──────── Supplied information ────────
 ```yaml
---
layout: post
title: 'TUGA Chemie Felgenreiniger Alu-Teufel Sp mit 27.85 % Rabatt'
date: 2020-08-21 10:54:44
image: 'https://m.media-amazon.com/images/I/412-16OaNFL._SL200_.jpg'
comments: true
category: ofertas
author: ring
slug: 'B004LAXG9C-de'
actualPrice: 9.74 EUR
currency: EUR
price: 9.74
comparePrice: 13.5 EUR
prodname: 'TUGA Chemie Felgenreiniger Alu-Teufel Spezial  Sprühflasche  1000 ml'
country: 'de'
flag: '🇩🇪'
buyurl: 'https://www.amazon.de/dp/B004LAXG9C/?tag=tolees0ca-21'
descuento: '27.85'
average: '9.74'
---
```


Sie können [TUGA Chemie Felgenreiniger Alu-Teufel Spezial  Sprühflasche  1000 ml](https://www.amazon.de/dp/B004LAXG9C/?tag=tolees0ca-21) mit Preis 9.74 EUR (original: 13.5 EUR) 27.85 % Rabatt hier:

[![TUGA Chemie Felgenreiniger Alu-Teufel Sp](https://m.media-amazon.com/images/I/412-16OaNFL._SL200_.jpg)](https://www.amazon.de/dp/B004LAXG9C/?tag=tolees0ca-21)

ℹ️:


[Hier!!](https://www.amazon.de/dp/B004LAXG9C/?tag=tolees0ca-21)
────────
Exercise instructions —
An exact number is called for here: how many lines across the records contain the word "images". Nothing else belongs in the answer.

Task solution —
2